To make it all happen, Kenworth enlisted help from customers and drivers. “Close to 1,000 people touched our concepts and prototypes and gave input to our team,” said Mark Wagner, Kenworth medium duty product planning manager. “From a series of sketches to digital data, to clay models, full size projections and prototypes, we kept our customers’ interests at the forefront of the processes and involved them through every chapter. With all this input, along with thoroughly dissecting competitive products, we developed a clear roadmap of what needed to be done.” 

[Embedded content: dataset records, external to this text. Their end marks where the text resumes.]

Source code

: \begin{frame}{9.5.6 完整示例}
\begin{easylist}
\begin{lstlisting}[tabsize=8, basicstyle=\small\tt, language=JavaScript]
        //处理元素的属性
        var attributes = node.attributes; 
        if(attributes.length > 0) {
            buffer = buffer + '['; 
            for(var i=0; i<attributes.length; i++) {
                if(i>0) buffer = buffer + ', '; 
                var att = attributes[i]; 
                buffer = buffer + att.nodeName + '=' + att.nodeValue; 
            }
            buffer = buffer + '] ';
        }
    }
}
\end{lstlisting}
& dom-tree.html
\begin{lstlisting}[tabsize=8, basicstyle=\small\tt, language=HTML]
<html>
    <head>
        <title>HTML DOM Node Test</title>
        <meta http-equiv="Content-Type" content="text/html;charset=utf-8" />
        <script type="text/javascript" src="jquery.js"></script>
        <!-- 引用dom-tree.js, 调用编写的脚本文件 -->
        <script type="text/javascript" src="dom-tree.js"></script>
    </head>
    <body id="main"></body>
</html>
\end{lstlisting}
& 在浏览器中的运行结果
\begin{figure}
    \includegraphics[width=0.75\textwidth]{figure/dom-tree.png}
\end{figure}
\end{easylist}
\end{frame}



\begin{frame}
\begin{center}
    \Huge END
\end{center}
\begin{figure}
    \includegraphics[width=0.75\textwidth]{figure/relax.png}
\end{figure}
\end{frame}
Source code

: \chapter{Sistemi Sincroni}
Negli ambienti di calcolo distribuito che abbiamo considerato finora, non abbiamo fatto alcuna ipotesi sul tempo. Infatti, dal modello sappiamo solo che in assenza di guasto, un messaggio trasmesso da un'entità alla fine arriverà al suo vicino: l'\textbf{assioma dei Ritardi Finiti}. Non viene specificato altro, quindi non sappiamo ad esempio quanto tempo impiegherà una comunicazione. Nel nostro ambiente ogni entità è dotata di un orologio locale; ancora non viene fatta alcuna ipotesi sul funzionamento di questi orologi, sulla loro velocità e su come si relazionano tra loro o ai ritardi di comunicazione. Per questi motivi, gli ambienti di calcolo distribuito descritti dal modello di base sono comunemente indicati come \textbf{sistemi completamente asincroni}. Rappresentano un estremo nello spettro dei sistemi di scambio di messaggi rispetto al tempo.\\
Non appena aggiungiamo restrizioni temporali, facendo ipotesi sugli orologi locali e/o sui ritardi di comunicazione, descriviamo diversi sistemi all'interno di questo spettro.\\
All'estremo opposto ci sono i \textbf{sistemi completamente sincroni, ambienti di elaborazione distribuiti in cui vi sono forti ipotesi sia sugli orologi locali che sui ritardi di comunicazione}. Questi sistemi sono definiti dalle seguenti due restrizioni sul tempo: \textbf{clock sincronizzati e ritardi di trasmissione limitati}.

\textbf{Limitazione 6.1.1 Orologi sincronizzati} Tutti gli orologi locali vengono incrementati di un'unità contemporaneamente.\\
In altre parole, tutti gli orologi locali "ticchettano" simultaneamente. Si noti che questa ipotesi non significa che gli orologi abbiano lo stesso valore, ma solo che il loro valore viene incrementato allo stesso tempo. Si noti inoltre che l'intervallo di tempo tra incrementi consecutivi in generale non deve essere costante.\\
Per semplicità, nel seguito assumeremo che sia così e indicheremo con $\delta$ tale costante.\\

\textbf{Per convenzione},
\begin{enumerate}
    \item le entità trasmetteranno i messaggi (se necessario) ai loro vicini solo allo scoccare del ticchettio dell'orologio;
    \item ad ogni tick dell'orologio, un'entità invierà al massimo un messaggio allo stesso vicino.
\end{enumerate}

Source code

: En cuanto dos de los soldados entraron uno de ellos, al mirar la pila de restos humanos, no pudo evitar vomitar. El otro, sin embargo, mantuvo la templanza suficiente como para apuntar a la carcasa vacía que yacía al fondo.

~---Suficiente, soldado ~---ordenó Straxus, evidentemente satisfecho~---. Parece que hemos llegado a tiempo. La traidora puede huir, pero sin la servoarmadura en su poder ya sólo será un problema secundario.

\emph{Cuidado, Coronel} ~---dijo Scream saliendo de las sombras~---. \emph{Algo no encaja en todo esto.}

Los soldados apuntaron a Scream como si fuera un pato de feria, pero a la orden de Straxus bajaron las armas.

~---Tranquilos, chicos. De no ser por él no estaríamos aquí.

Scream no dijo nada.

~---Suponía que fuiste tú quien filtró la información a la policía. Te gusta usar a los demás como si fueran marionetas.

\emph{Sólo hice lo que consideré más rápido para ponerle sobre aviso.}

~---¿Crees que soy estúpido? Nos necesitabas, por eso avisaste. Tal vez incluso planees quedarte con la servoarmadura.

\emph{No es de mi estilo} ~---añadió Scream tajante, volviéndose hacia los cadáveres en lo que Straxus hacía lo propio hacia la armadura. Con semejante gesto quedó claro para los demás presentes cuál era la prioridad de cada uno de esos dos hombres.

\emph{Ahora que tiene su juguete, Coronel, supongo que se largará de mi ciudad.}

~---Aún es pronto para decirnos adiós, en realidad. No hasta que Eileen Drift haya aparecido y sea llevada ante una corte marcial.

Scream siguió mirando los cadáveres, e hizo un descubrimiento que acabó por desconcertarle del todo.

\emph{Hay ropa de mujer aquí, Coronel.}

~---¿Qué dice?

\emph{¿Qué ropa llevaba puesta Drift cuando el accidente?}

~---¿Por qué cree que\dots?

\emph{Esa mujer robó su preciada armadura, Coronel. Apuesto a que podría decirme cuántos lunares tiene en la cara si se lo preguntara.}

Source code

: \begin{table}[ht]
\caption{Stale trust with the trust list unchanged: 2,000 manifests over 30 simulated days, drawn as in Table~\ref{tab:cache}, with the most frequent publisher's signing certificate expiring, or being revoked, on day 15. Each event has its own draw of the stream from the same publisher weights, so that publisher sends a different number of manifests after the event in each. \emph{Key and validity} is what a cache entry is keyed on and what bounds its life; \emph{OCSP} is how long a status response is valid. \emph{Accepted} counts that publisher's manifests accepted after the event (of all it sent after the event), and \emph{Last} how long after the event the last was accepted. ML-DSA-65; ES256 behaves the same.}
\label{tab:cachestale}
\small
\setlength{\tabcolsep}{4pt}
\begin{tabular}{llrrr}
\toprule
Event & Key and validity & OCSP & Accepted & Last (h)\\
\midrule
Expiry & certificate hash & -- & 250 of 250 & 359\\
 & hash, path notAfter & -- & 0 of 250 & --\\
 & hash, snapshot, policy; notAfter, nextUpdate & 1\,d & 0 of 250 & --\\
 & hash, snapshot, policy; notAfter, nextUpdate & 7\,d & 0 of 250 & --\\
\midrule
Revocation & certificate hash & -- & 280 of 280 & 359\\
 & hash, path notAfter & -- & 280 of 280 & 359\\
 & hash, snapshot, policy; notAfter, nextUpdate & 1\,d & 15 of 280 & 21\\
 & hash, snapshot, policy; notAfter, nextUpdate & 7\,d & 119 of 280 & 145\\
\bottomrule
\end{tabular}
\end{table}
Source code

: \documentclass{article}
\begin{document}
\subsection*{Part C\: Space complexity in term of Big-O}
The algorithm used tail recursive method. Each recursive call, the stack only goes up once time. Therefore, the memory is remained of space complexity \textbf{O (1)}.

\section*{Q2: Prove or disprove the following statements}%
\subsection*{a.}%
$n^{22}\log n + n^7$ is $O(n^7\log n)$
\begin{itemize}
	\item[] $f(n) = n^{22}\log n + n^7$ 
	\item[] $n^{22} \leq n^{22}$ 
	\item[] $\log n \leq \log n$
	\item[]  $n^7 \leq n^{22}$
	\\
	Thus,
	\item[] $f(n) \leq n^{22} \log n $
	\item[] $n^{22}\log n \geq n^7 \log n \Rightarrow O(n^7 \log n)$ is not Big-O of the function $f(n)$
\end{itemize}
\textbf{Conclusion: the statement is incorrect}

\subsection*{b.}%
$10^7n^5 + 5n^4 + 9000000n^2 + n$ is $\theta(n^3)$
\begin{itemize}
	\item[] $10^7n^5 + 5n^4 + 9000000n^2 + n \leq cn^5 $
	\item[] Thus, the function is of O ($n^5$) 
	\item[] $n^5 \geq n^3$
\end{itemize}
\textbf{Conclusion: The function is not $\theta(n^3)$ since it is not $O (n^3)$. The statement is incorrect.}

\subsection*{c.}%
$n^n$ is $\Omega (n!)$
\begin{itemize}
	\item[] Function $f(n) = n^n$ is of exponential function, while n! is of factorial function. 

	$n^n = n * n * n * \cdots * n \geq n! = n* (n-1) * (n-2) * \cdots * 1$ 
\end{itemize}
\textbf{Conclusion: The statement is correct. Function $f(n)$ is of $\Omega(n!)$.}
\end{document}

According to Duncan, the driver is a key factor in designing a medium duty truck. “With medium duty, in Class 5 and 6 applications, the operator is often not a CDL holder. The operator’s primary job is usually something other than just driving the truck. The hard part of their job often starts when they get to where they’re going – whether it’s repairing utility lines, dong landscape work or hauling furniture up a few flights of stairs. Many of our customers refer to their delivery drivers as sales associates, which shows the true focus of their responsibilities. Our goal was to make these trucks as approachable, intuitive and as easy to operate as a pickup truck.” 

“That’s why so much time was spent on the ergonomics,” added Wagner. “The wider 2.1-meter cab gave us the opportunity for bench seating to truly accommodate three people very comfortably. And, getting in and out of the truck is now easier with a lowered cab, redesigned the steps, and widened the door. Everything was purpose built.” 

Once inside, Wagner said the new models can accommodate all drivers. “Our steering column moves in a fluid range of travel both fore and aft in angle,” he said. “The range in motion in our seats, coupled with the steering column and the pedal angles for the throttle and brake, were optimized as a total package. More than 500 people of all heights and sizes helped us to define the dimensions of our new medium duty models, and confirm that we hit our targets for the driver space packaging.” 

What was the reaction from customers who began the design process with Kenworth? “They felt confident we hit the mark,” said Duncan. “Our vision has become a reality. It was worth all the time and effort for this collaborative effort to bring The World’s Best medium duty trucks to market.”